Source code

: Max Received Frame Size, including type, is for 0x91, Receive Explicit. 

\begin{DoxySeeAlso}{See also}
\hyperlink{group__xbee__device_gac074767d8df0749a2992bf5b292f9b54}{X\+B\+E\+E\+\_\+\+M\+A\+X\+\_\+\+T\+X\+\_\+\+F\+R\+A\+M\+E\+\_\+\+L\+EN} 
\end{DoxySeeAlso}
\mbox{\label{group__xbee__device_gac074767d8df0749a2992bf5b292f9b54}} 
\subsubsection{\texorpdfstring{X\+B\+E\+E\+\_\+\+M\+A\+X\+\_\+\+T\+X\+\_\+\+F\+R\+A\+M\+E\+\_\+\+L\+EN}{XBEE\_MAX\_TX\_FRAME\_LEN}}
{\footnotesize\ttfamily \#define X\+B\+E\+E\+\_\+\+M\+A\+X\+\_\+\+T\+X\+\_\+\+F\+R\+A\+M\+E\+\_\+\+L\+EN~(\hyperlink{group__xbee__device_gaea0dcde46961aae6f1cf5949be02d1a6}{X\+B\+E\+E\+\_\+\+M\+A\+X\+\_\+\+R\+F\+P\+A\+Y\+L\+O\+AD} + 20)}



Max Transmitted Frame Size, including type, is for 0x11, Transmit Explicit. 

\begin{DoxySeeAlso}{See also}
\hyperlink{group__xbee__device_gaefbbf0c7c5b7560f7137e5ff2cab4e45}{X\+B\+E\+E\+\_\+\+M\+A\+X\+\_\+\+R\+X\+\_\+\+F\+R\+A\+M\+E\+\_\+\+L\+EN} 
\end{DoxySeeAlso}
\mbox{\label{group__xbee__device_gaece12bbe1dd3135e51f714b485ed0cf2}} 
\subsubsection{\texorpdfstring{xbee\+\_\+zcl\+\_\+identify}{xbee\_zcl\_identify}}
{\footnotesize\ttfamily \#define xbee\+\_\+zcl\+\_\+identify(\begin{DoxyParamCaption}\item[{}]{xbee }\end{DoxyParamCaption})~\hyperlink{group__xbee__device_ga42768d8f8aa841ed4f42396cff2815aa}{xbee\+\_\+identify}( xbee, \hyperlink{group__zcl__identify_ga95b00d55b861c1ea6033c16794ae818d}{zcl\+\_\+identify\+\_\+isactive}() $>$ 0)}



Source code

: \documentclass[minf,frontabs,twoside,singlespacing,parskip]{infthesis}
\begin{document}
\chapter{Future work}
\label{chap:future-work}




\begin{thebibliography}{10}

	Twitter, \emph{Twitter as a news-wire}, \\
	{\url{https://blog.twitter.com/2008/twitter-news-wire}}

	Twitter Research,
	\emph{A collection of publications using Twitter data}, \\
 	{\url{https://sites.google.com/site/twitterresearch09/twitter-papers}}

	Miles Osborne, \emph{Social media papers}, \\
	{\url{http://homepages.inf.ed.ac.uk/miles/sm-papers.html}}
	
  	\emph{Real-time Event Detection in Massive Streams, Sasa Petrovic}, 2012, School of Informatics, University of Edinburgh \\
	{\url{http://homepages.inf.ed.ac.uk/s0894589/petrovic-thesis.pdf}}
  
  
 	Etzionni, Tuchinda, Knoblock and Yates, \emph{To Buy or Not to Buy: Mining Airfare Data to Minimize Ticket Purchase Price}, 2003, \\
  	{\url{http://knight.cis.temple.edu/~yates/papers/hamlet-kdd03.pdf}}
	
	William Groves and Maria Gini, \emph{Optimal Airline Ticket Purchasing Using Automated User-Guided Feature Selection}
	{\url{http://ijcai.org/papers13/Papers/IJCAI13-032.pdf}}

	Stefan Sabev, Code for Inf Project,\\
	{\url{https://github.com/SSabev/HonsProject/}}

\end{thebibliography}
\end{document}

__Your objective__: The response must reproduce the whole listing exactly.

__Solved exercise__:
Source code

: Max Received Frame Size, including type, is for 0x91, Receive Explicit. 

\begin{DoxySeeAlso}{See also}
\hyperlink{group__xbee__device_gac074767d8df0749a2992bf5b292f9b54}{X\+B\+E\+E\+\_\+\+M\+A\+X\+\_\+\+T\+X\+\_\+\+F\+R\+A\+M\+E\+\_\+\+L\+EN} 
\end{DoxySeeAlso}
\mbox{\label{group__xbee__device_gac074767d8df0749a2992bf5b292f9b54}} 
\subsubsection{\texorpdfstring{X\+B\+E\+E\+\_\+\+M\+A\+X\+\_\+\+T\+X\+\_\+\+F\+R\+A\+M\+E\+\_\+\+L\+EN}{XBEE\_MAX\_TX\_FRAME\_LEN}}
{\footnotesize\ttfamily \#define X\+B\+E\+E\+\_\+\+M\+A\+X\+\_\+\+T\+X\+\_\+\+F\+R\+A\+M\+E\+\_\+\+L\+EN~(\hyperlink{group__xbee__device_gaea0dcde46961aae6f1cf5949be02d1a6}{X\+B\+E\+E\+\_\+\+M\+A\+X\+\_\+\+R\+F\+P\+A\+Y\+L\+O\+AD} + 20)}



Max Transmitted Frame Size, including type, is for 0x11, Transmit Explicit. 

\begin{DoxySeeAlso}{See also}
\hyperlink{group__xbee__device_gaefbbf0c7c5b7560f7137e5ff2cab4e45}{X\+B\+E\+E\+\_\+\+M\+A\+X\+\_\+\+R\+X\+\_\+\+F\+R\+A\+M\+E\+\_\+\+L\+EN} 
\end{DoxySeeAlso}
\mbox{\label{group__xbee__device_gaece12bbe1dd3135e51f714b485ed0cf2}} 
\subsubsection{\texorpdfstring{xbee\+\_\+zcl\+\_\+identify}{xbee\_zcl\_identify}}
{\footnotesize\ttfamily \#define xbee\+\_\+zcl\+\_\+identify(\begin{DoxyParamCaption}\item[{}]{xbee }\end{DoxyParamCaption})~\hyperlink{group__xbee__device_ga42768d8f8aa841ed4f42396cff2815aa}{xbee\+\_\+identify}( xbee, \hyperlink{group__zcl__identify_ga95b00d55b861c1ea6033c16794ae818d}{zcl\+\_\+identify\+\_\+isactive}() $>$ 0)}



Source code

: \documentclass[minf,frontabs,twoside,singlespacing,parskip]{infthesis}
\begin{document}
\chapter{Future work}
\label{chap:future-work}




\begin{thebibliography}{10}

	Twitter, \emph{Twitter as a news-wire}, \\
	{\url{https://blog.twitter.com/2008/twitter-news-wire}}

	Twitter Research,
	\emph{A collection of publications using Twitter data}, \\
 	{\url{https://sites.google.com/site/twitterresearch09/twitter-papers}}

	Miles Osborne, \emph{Social media papers}, \\
	{\url{http://homepages.inf.ed.ac.uk/miles/sm-papers.html}}
	
  	\emph{Real-time Event Detection in Massive Streams, Sasa Petrovic}, 2012, School of Informatics, University of Edinburgh \\
	{\url{http://homepages.inf.ed.ac.uk/s0894589/petrovic-thesis.pdf}}
  
  
 	Etzionni, Tuchinda, Knoblock and Yates, \emph{To Buy or Not to Buy: Mining Airfare Data to Minimize Ticket Purchase Price}, 2003, \\
  	{\url{http://knight.cis.temple.edu/~yates/papers/hamlet-kdd03.pdf}}
	
	William Groves and Maria Gini, \emph{Optimal Airline Ticket Purchasing Using Automated User-Guided Feature Selection}
	{\url{http://ijcai.org/papers13/Papers/IJCAI13-032.pdf}}

	Stefan Sabev, Code for Inf Project,\\
	{\url{https://github.com/SSabev/HonsProject/}}

\end{thebibliography}
\end{document}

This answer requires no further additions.